3. Il dedotto vizio di violazione di legge e’ inammissibile.

In tema di ricorso per cassazione, il suddetto vizio, infatti, consiste nella deduzione di un’erronea ricognizione, da parte del provvedimento impugnato, della fattispecie astratta recata da una norma di legge e quindi implica necessariamente un problema interpretativo della stessa; viceversa, l’allegazione di un’erronea ricognizione della fattispecie concreta a mezzo delle risultanze di causa e’ esterna all’esatta interpretazione della norma di legge e impinge nella tipica valutazione del Giudice di merito, la cui censura e’ possibile, in sede di legittimita’, sotto l’aspetto del vizio di motivazione (Cass. nn. 15499 del 2004, 16312 del 2005, 10127 del 2006, 4178 del 2007 e 16698 del 2010).

Nella specie, il vizio di violazione di legge viene dedotto appunto, mediante la contestazione della valutazione delle risultanze di causa (prospettando il ricorrente che la Corte d’Appello avrebbe dovuto verificare la gestione effettiva, concreta, dell’attivita’ aziendale della cedente, che non si deve interrompere, ma deve proseguire con l’intervento della cessionaria, mentre si era fermata agli indizi di trasferimento d’azienda) – ne’ lo stesso assume una diversa valenza in ragione dell’excursus giurisprudenziale e dei richiami a fonti comunitarie e ad atti paranormativi relativi all’art. 2112 c.c. esposti dalla ricorrente, tenuto conto del parametro di legittimita’ costituito dai principi di diritto enunciati da questa Corte e dell’articolazione della doglianza – la cui censura e’ ammissibile, in sede di legittimita’, sotto l’aspetto del vizio di motivazione, peraltro prospettato dalla ricorrente, ma, come si dira’ in seguito, non fondato.

4. Ed infatti, la ricorrente, sotto il profilo del vizio motivazionale, con la censura in esame si limita a prospettare una lettura delle risultanze istruttorie diversa da quella fornita dal Giudice del merito (esclusione della continuita’ aziendale in base alle risultanze processuali), mentre secondo giurisprudenza unanime di questa Corte il motivo di ricorso per Cassazione, con il quale la sentenza impugnata venga censurata per vizio della motivazione, non puo’ essere inteso a far valere la rispondenza della ricostruzione dei fatti operata dal Giudice del merito al diverso convincimento soggettivo della parte e, in particolare, non si puo’ proporre con esso un preteso migliore e piu’ appagante coordinamento dei molteplici dati acquisiti, atteso che tali aspetti del giudizio, interni all’ambito della discrezionalita’ di valutazione degli elementi di prova e dell’apprezzamento dei fatti, attengono al libero convincimento del Giudice e non ai possibili vizi del percorso formativo di tale convincimento rilevanti ai sensi della disposizione di cui all’art. 360 c.p.c., comma 1, n. 5); in caso contrario, questo motivo di ricorso si risolverebbe in una inammissibile istanza di revisione delle valutazioni e dei convincimenti del Giudice di merito, e, percio’, in una richiesta diretta ad ottenere una nuova pronuncia sul fatto, sicuramente estranea alla natura e alle finalita’ del giudizio di cassazione (ex multis, Cass. n. 7394 del 2010).

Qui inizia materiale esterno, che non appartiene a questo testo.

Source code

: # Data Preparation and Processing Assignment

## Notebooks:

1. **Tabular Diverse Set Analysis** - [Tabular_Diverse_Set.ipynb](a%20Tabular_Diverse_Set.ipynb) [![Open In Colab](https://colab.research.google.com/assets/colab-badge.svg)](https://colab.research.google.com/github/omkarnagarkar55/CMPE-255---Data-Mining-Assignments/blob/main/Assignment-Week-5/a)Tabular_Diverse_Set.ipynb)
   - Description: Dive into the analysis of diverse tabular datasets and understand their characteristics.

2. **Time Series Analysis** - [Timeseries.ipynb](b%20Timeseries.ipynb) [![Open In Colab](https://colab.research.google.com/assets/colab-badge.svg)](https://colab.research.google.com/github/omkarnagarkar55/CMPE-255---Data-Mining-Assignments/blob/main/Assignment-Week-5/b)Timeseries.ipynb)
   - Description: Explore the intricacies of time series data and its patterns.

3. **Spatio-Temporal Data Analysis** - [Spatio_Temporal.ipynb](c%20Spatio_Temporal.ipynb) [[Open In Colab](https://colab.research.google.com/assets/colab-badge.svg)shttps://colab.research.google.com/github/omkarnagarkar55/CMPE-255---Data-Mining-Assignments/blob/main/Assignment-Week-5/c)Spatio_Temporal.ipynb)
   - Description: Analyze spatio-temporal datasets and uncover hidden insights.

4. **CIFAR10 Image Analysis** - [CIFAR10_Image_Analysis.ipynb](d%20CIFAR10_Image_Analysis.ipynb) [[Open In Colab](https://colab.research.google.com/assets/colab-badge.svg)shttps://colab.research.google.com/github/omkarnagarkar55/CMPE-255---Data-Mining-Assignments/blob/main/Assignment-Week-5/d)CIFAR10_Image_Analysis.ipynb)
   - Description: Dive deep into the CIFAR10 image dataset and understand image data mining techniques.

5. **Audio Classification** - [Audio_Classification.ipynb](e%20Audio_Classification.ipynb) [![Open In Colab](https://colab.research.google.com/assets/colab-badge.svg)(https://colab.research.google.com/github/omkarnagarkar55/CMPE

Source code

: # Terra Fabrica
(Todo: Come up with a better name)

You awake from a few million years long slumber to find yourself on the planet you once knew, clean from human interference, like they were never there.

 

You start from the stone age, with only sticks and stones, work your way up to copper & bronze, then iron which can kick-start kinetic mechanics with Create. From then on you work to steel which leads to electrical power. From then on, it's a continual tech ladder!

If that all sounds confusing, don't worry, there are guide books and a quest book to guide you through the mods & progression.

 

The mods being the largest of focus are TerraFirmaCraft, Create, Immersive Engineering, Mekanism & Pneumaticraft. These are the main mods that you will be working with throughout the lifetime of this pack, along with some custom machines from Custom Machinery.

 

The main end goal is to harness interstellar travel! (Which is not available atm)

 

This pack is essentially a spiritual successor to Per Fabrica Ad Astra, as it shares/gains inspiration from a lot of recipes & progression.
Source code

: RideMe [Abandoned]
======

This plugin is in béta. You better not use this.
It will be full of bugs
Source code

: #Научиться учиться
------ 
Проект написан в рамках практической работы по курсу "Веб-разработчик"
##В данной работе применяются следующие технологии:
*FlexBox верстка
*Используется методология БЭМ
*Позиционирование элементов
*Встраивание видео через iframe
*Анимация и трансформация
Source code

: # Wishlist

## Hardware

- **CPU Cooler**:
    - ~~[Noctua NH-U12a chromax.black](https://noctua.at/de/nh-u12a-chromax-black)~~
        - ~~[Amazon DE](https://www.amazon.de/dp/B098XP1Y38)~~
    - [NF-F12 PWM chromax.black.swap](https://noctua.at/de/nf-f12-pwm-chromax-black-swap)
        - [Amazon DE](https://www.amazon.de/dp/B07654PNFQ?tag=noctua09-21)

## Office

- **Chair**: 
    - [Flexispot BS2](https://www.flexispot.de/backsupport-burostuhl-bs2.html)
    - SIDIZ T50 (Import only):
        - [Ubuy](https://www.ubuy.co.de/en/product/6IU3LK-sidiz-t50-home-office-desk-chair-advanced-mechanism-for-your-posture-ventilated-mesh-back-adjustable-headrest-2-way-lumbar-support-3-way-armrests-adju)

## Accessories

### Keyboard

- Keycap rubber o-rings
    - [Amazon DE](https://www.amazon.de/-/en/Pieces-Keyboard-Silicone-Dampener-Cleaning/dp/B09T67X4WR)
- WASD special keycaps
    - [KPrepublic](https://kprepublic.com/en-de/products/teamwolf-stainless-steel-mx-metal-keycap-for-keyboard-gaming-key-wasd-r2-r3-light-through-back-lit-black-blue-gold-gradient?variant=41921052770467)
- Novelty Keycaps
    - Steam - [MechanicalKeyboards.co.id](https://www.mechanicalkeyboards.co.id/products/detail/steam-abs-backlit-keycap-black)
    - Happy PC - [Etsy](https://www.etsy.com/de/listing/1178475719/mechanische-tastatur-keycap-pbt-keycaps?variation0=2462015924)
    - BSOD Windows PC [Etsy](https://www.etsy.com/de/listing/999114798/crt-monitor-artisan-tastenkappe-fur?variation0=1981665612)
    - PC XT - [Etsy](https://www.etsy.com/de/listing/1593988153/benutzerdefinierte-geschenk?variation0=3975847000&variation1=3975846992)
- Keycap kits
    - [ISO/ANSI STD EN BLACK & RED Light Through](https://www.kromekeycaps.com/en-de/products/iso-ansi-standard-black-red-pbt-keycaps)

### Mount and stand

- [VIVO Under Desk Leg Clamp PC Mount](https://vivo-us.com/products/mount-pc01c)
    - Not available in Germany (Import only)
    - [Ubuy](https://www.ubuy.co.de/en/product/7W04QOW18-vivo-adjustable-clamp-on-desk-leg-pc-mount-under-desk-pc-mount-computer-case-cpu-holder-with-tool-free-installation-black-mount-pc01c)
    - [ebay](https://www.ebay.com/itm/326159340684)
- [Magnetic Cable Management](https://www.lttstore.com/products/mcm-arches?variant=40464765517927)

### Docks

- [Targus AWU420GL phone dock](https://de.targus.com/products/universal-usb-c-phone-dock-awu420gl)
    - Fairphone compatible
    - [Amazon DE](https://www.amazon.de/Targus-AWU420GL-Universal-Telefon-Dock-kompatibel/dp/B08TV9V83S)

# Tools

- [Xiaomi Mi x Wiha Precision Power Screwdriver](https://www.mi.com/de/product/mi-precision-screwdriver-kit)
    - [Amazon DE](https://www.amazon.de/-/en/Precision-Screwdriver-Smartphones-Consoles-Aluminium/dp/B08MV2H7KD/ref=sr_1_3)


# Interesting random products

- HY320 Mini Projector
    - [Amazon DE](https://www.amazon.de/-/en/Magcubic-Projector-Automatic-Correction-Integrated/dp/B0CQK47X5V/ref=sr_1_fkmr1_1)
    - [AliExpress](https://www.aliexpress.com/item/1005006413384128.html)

La Corte d’Appello di Firenze, nell’applicare la L. n. 223 del 1991, art. 8 con motivazione congrua e argomentata, ha fatto corretta applicazione dei principi enunciati da questa Corte in ordine all’applicazione della L. n. 223 del 1991, art. 8.

Premesso che era oggettivo che i lavoratori avevano rinunciato al preavviso in corso, peraltro senza alcuna contropartita economica, solo poco prima della nuova assunzione, il Giudice di appello ha rilevato che non erano contestate tra le parti le seguenti circostanze:

i locali aziendali utilizzati da Prisma Informatica erano gli stessi nei quali Theta i.t. s.r.l. aveva iniziato la sua attivita’;

le attrezzature dall’una erano passate all’altra;

l’attivita’ era la medesima e Theta I.T. s.r.l. aveva utilizzato la compagine lavorativa in forza a Prisma Informatica;

Theta I.T. s.r.l. (prima Theta I.T. s.r.l., poi Theta I.T. s.p.a.) era stata costituita il giorno dopo l’invio delle comunicazioni di licenziamento.

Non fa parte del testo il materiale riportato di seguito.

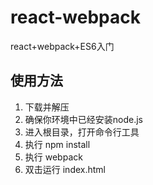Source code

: # react-webpack
react+webpack+ES6入门

## 使用方法
1. 下载并解压
2. 确保你环境中已经安装node.js
3. 进入根目录，打开命令行工具
4. 执行 npm install
5. 执行 webpack
6. 双击运行 index.html
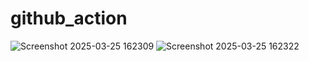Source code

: # github_action
![Screenshot 2025-03-25 162309](https://github.com/user-attachments/assets/7358d948-6219-402b-b40b-35d853498e4e)
![Screenshot 2025-03-25 162322](https://github.com/user-attachments/assets/dfad3a5a-a7b1-4ba6-89c1-38ee5699367f)

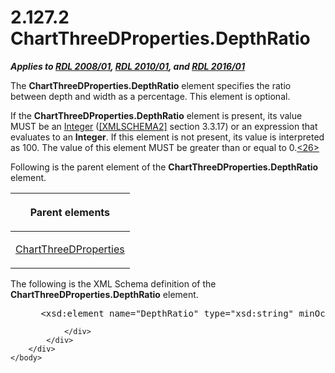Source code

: <html dir="LTR" xmlns:mshelp="http://msdn.microsoft.com/mshelp" xmlns:ddue="http://ddue.schemas.microsoft.com/authoring/2003/5" xmlns:xlink="http://www.w3.org/1999/xlink" xmlns:tool="http://www.microsoft.com/tooltip">
    <head>
        <meta http-equiv="Content-Type" content="text/html; CHARSET=utf-8"></meta>
        <meta name="save" content="history"></meta>
        <title>2.127.2 ChartThreeDProperties.DepthRatio</title>
        <xml>
            <mshelp:toctitle title="2.127.2 ChartThreeDProperties.DepthRatio"></mshelp:toctitle>
            <mshelp:rltitle title="[MS-RDL]: ChartThreeDProperties.DepthRatio"></mshelp:rltitle>
            <mshelp:keyword index="A" term="a2b26146-3781-49b6-a333-bc54fb55601b"></mshelp:keyword>
            <mshelp:attr name="DCSext.ContentType" value="open specification"></mshelp:attr>
            <mshelp:attr name="AssetID" value="a2b26146-3781-49b6-a333-bc54fb55601b"></mshelp:attr>
            <mshelp:attr name="TopicType" value="kbRef"></mshelp:attr>
            <mshelp:attr name="DCSext.Title" value="[MS-RDL]: ChartThreeDProperties.DepthRatio" />
        </xml>
    </head>
    <body>
        <div id="header">
            <h1 class="heading">2.127.2 ChartThreeDProperties.DepthRatio</h1>
        </div>
        <div id="mainSection">
            <div id="mainBody">
                <div id="allHistory" class="saveHistory"></div>
                <div id="sectionSection0" class="section" name="collapseableSection">
                    

<p><b><i>Applies to </i></b><a href="1e855f94-4617-47e4-b89e-0856c6cb420f.md"><b><i>RDL 2008/01</i></b></a><b><i>,
</i></b><a href="3428e690-a348-4ec7-8a6a-8efb42d2cdee.md"><b><i>RDL 2010/01</i></b></a><b><i>,
and </i></b><a href="52ce3983-2bfc-4e72-9359-42aaf5fe4509.md"><b><i>RDL 2016/01</i></b></a></p>

<p>The <b>ChartThreeDProperties.DepthRatio</b> element
specifies the ratio between depth and width as a percentage. This element is
optional.</p>

<p>If the <b>ChartThreeDProperties.DepthRatio</b> element is
present, its value MUST be an <a href="176fbb59-c3e2-430c-b1bb-37fd15df813e.md">Integer</a> (<a href="https://go.microsoft.com/fwlink/?LinkId=90610">[XMLSCHEMA2]</a> section
3.3.17) or an expression that evaluates to an <b>Integer</b>. If this element
is not present, its value is interpreted as 100. The value of this element
MUST be greater than or equal to 0.<a id="Appendix_A_Target_26"></a><a href="1fe5fd87-2de5-4b2c-b762-5a4fd1373621.md#Appendix_A_26" aria-label="Product behavior note 26">&lt;26&gt;</a></p>

<p>Following is the parent element of the <b>ChartThreeDProperties.DepthRatio</b>
element.</p>

<table>
 <thead>
  <tr>
   <th>
   <p>Parent elements</p>
   </th>
  </tr>
 </thead>
 <tr>
  <td>
  <p><a href="ef640735-6608-4235-a283-e71f54eb352a.md">ChartThreeDProperties</a></p>
  </td>
 </tr>
</table>

<p>The following is the XML Schema definition of the <b>ChartThreeDProperties.DepthRatio</b>
element.</p>

<dl>
<dd>
<div><pre> &lt;xsd:element name=&quot;DepthRatio&quot; type=&quot;xsd:string&quot; minOccurs=&quot;0&quot; /&gt;
</pre></div>
</dd></dl>


                </div>
            </div>
        </div>
    </body>
</html>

Il Giudice di appello affermava, quindi, che la lettura della sequenza degli avvenimenti (tra i quali, a conferma della congruenza della motivazione con riguardo alla contestata continuita’ dell’attivita’, non e’ privo di significato il rilievo attribuito allo svolgimento da parte di Theta della medesima attivita’ di Prisma Informatica, effettuata con la compagine lavorativa gia’ in forza a quest’ultima), tenuto conto del principio di diritto enunciato e della necessita’ di una interpretazione sostanziale dell’intera vicenda, consentiva di ritenere de plano che l’operazione datoriale si fosse risolta in un trasferimento di ramo d’azienda realizzato attraverso un primo contratto preliminare, un contratto di affitto dello stesso ramo, un contratto di locazione degli immobili dove prima operava Prisma Informatica e che, solo sul piano formale, i dipendenti assunti dalla Data Management s.p.a potevano ritenersi licenziati dall’originario datore di lavoro.

In particolare, si poneva in luce il dato oggettivo costituito, da un lato, dal passaggio di mezzi ed attrezzature da una societa’ all’altra, dall’altro dalla costituzione ad hoc della societa’ che ha assunto i lavoratori, avvenuta con una tempistica senz’altro in linea – sul piano degli effetti sostanziali – con una operazione riconducibile allo schema normativo del trasferimento di azienda.

5. Pertanto, il ricorso va rigettato.

6. Nulla per le spese in mancanza di attivita’ difensiva dell’intimato.

Ed infatti, nel giudizio di legittimita’ la procura speciale al difensore, rilasciata dal resistente in calce o a margine della copia a lui notificata del ricorso, come si e’ accennato, non abilita il difensore medesimo alla proposizione del controricorso, difettando la prova dell’anteriorita’ del mandato, ne’ quindi, al deposito di memorie, ma gli consente di costituirsi e partecipare alla discussione della causa (Cass. n. 1016 del 2006), evenienza, quest’ultima, che nel presente giudizio non si e’ verificata.

P.Q.M.

LA CORTE rigetta il ricorso. Nulla per le spese.

Cosi’ deciso in Roma, il 21 dicembre 2010.